Open the portal Consumer overview

Merchant onboarding prerequisites

  • Each merchant is provisioned as a YUNIT tenant with one or more POS or backend OAuth clients.
  • Each OAuth client has registered redirect URIs, allowed scope requests, and a merchant display name shown on the consent screen.
  • The merchant defines which POS flows need customer data and what business purposes should be shown to the customer.
  • Store staff receive operational guidance for scanning wallet QR codes and handling denied or expired requests.

Scope catalog and request model

  • Merchants request fields from a predefined YUNIT scope catalog such as name, billing address, tax number or NRT, email, and phone.
  • Each consent request must include the requested scopes, the merchant name, and a purpose such as an invoice or account action.
  • The request is one-time and produces no standing permission for the merchant after the approved response is completed.
  • YUNIT returns a request id, customer consent URL, callback context, and a status endpoint for polling.

Consent request lifecycle

  • The POS or merchant backend creates a consent request server-side with its OAuth client credentials.
  • The customer presents a YUNIT wallet QR, which the POS scans to start the lookup and approval flow.
  • YUNIT sends or displays the OTP-backed approval path on the customer's phone and records the final allow or deny outcome.
  • If approved, the merchant exchanges the authorisation code and fetches only the scoped fields granted for that request.

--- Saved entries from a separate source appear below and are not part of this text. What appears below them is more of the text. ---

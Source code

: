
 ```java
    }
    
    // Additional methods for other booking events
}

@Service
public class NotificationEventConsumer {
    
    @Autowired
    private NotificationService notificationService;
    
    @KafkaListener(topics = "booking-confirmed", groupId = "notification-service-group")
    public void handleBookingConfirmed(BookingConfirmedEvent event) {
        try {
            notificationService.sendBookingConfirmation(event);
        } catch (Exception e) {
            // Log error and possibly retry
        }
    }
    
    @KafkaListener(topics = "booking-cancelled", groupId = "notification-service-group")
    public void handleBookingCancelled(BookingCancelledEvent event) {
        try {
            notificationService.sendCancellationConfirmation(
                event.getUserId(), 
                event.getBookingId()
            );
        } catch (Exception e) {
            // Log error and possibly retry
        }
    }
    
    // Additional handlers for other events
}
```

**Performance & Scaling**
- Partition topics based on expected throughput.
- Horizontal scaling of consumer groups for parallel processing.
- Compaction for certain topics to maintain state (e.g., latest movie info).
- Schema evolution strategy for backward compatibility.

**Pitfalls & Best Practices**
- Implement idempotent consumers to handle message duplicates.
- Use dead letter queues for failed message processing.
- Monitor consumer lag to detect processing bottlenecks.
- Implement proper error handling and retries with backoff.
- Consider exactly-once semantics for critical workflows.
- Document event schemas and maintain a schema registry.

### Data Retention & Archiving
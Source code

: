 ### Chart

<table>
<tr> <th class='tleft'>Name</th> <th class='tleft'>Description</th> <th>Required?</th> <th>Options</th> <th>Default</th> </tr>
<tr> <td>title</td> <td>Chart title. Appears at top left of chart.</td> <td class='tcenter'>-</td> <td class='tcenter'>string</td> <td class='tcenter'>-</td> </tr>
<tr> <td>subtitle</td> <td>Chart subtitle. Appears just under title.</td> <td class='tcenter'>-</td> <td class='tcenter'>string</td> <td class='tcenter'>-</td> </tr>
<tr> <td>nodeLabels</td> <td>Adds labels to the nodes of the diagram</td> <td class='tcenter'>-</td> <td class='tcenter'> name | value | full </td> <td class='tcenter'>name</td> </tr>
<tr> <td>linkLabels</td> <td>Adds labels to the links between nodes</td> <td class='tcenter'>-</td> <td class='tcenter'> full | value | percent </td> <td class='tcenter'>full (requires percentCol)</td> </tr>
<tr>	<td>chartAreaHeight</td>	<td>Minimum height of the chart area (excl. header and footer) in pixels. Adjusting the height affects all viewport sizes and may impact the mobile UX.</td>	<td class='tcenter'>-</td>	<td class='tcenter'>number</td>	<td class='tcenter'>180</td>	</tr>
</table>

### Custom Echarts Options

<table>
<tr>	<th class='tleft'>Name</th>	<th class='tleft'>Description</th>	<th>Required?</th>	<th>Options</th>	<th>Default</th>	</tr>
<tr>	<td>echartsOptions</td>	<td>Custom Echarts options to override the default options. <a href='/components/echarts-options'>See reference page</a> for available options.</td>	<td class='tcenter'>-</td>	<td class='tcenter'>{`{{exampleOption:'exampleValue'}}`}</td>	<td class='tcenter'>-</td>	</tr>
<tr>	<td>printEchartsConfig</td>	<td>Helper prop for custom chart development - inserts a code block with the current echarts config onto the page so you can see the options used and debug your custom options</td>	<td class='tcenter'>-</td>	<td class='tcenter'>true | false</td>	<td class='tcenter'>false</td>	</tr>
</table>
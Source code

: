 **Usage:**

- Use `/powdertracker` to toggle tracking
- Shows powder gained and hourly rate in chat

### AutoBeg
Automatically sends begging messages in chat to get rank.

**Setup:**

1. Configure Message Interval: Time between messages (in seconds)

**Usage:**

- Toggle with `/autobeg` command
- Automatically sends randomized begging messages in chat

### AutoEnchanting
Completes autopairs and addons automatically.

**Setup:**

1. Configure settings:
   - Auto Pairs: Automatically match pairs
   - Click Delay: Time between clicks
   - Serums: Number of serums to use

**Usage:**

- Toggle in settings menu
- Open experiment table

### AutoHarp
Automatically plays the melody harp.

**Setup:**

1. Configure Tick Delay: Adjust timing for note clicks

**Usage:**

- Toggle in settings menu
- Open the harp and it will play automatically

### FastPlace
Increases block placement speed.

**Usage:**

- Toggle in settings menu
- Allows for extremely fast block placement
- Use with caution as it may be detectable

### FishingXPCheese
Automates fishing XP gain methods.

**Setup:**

Callback, polling, and expiry behavior

  • Merchant systems should support both redirect or callback completion and status polling for reliable POS operation.
  • Denied, cancelled, or expired requests must be treated as final and should never unlock data retrieval on the merchant side.
  • Expired authorisation codes and access tokens require the merchant to restart the request rather than retry old credentials.
  • POS screens should clearly surface waiting, approved, denied, and expired states to avoid staff confusion at checkout.

Security and audit expectations

  • Wallet QR codes represent rotating lookup tokens, not stable readable customer identifiers for the merchant.
  • Merchants should store request references, approval outcome, and minimal necessary transaction data, not a parallel copy of all YUNIT profile data.
  • YUNIT maintains the authoritative record of requested scopes, granted scopes, purpose text, and release events for audit review.
  • Redirect URI registration, token lifetime handling, and strict scope usage are required to keep the integration compliant and supportable.

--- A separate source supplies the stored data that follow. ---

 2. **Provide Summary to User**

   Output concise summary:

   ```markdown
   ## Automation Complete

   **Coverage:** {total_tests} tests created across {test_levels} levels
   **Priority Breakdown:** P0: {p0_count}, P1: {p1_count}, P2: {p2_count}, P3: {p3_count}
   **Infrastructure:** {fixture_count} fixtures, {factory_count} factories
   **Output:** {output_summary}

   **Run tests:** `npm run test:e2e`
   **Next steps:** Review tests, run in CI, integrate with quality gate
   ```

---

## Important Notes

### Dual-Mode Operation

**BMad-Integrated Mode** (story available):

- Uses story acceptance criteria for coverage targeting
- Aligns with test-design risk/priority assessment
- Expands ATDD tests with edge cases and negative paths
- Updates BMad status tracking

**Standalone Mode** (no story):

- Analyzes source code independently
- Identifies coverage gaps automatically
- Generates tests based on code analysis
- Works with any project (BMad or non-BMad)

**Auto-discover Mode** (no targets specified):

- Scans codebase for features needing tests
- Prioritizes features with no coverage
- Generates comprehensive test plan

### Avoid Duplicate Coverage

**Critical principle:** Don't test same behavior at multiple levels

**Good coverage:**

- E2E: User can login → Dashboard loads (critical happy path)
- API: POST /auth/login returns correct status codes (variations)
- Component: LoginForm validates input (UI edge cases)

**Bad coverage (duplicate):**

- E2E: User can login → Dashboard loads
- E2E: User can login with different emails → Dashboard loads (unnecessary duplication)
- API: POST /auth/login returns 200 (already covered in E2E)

Merchant integration sequence

  1. Step 1 Provision the merchant tenant, register redirect URIs, and issue OAuth client credentials for the POS backend or middleware.
  2. Step 2 Create a consent request with the required scopes, purpose reference, and POS session context.
  3. Step 3 Scan the consumer wallet QR so YUNIT can resolve the wallet token and launch the OTP-backed approval flow.
  4. Step 4 Receive the short-lived authorization code after approval and exchange it for an access token.
  5. Step 5 Fetch only the approved scoped data, complete the merchant transaction, and keep the request audit trail.

Consent request example

curl -H "Authorization: Bearer POS_CLIENT_TOKEN" \
  -H "Content-Type: application/json" \
  -X POST https://api.yunit.tech/oauth/consent-requests \
  -d '{
    "merchant_id": "restaurant-abc",
    "terminal_id": "pos-03",
    "purpose": "Invoice #12345",
    "scopes": ["name", "billing_address", "tax_number"],
    "callback_url": "https://merchant.example.com/yunit/callback"
  }'

Authorization code exchange

curl -u "CLIENT_ID:CLIENT_SECRET" \
  -H "Content-Type: application/json" \
  -X POST https://api.yunit.tech/oauth/token \
  -d '{
    "grant_type": "authorization_code",
    "code": "auth_req_9f8d",
    "redirect_uri": "https://merchant.example.com/yunit/callback"
  }'

Scoped data fetch example

curl -H "Authorization: Bearer ACCESS_TOKEN" \
  -X GET "https://api.yunit.tech/oauth/consent-requests/auth_req_9f8d/data"

Operational notes

  • Use callback plus polling so the POS stays resilient if one delivery path is delayed.
  • Treat every approval as one-time consent. A later request needs a new approval, even for the same merchant.
  • Authorization codes and access tokens should be short-lived and scoped to the approved request only.
  • Merchant logs should keep request IDs, scopes, purpose references, and outcome states without storing unnecessary PII.